------ Supplied records ------
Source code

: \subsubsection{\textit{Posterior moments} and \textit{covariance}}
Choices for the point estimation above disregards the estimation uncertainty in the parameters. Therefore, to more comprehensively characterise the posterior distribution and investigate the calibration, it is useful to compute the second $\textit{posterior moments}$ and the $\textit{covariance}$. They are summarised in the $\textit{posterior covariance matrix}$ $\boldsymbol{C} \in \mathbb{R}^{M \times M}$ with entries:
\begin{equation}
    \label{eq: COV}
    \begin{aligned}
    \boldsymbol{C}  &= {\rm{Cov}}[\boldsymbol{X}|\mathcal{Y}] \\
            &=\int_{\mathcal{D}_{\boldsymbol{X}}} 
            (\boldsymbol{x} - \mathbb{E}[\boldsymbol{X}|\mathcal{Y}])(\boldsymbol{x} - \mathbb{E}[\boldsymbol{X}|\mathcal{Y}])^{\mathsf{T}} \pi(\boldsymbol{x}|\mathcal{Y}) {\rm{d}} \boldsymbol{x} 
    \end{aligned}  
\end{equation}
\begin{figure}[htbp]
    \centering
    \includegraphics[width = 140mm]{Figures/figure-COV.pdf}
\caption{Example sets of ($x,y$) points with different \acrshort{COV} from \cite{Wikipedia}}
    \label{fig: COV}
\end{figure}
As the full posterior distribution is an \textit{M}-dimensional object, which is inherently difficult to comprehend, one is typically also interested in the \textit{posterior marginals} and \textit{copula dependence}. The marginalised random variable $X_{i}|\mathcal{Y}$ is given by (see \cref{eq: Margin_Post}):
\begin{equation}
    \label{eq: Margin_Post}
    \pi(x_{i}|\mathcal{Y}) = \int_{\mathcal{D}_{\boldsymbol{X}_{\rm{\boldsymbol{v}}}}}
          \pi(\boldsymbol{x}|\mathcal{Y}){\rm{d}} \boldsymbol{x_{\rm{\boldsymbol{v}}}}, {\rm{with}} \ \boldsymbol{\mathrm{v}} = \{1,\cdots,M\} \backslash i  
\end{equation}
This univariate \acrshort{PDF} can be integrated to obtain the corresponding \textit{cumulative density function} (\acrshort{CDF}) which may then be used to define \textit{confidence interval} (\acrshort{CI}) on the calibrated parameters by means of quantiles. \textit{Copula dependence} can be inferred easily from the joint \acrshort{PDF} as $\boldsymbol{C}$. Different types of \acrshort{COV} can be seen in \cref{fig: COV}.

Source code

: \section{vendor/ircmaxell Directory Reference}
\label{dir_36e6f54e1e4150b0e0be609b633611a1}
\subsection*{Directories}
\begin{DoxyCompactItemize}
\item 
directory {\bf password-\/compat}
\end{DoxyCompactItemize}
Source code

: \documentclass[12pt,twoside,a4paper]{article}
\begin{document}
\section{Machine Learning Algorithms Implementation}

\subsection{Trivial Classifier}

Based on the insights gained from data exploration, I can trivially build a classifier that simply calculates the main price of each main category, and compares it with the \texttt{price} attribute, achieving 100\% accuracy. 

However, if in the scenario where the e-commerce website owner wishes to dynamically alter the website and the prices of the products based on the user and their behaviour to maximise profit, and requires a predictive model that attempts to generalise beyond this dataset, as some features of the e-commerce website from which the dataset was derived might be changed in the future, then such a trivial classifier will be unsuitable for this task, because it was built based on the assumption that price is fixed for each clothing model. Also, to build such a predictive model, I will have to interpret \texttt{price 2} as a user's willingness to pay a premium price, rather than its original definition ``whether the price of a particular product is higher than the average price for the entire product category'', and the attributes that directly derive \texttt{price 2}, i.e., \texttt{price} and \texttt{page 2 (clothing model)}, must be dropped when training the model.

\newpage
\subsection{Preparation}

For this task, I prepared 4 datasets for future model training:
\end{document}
------
### Work instructions
Look through the entries above; find each line with the word "mathbb" and copy it.

### Output of the exercise
Choices for the point estimation above disregards the estimation uncertainty in the parameters. Therefore, to more comprehensively characterise the posterior distribution and investigate the calibration, it is useful to compute the second $\textit{posterior moments}$ and the $\textit{covariance}$. They are summarised in the $\textit{posterior covariance matrix}$ $\boldsymbol{C} \in \mathbb{R}^{M \times M}$ with entries:
            (\boldsymbol{x} - \mathbb{E}[\boldsymbol{X}|\mathcal{Y}])(\boldsymbol{x} - \mathbb{E}[\boldsymbol{X}|\mathcal{Y}])^{\mathsf{T}} \pi(\boldsymbol{x}|\mathcal{Y}) {\rm{d}} \boldsymbol{x} 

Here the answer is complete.